╔══
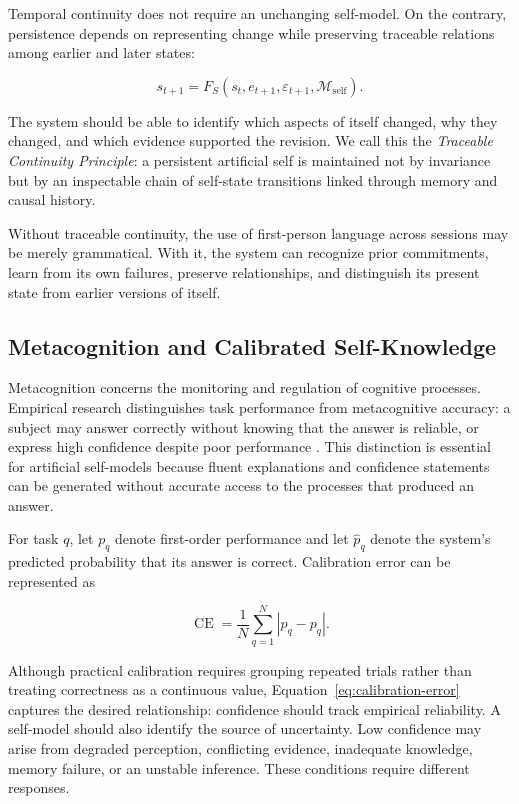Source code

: Temporal continuity does not require an unchanging self-model. On the contrary, persistence depends on representing change while preserving traceable relations among earlier and later states:

\begin{equation}
s_{t+1}
=
F_S
\left(
s_t,
e_{t+1},
\varepsilon_{t+1},
\mathcal{M}_{\mathrm{self}}
\right).
\label{eq:self-update}
\end{equation}

The system should be able to identify which aspects of itself changed, why they changed, and which evidence supported the revision. We call this the \emph{Traceable Continuity Principle}: a persistent artificial self is maintained not by invariance but by an inspectable chain of self-state transitions linked through memory and causal history.

Without traceable continuity, the use of first-person language across sessions may be merely grammatical. With it, the system can recognize prior commitments, learn from its own failures, preserve relationships, and distinguish its present state from earlier versions of itself.

\subsection{Metacognition and Calibrated Self-Knowledge}
\label{subsec:metacognitive-self-knowledge}

Metacognition concerns the monitoring and regulation of cognitive processes. Empirical research distinguishes task performance from metacognitive accuracy: a subject may answer correctly without knowing that the answer is reliable, or express high confidence despite poor performance \cite{fleming2012neural,fleming2014measure}. This distinction is essential for artificial self-models because fluent explanations and confidence statements can be generated without accurate access to the processes that produced an answer.

For task $q$, let $p_q$ denote first-order performance and let $\widehat{p}_q$ denote the system's predicted probability that its answer is correct. Calibration error can be represented as

\begin{equation}
\operatorname{CE}
=
\frac{1}{N}
\sum_{q=1}^{N}
\left|
\widehat{p}_q-p_q
\right|.
\label{eq:calibration-error}
\end{equation}

Although practical calibration requires grouping repeated trials rather than treating correctness as a continuous value, Equation~\ref{eq:calibration-error} captures the desired relationship: confidence should track empirical reliability. A self-model should also identify the source of uncertainty. Low confidence may arise from degraded perception, conflicting evidence, inadequate knowledge, memory failure, or an unstable inference. These conditions require different responses.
╚══
# EXERCISE DETAILS
Could you copy each line from the listing that has the word "answer" in it?

# WRITTEN SOLUTION
Metacognition concerns the monitoring and regulation of cognitive processes. Empirical research distinguishes task performance from metacognitive accuracy: a subject may answer correctly without knowing that the answer is reliable, or express high confidence despite poor performance \cite{fleming2012neural,fleming2014measure}. This distinction is essential for artificial self-models because fluent explanations and confidence statements can be generated without accurate access to the processes that produced an answer.
For task $q$, let $p_q$ denote first-order performance and let $\widehat{p}_q$ denote the system's predicted probability that its answer is correct. Calibration error can be represented as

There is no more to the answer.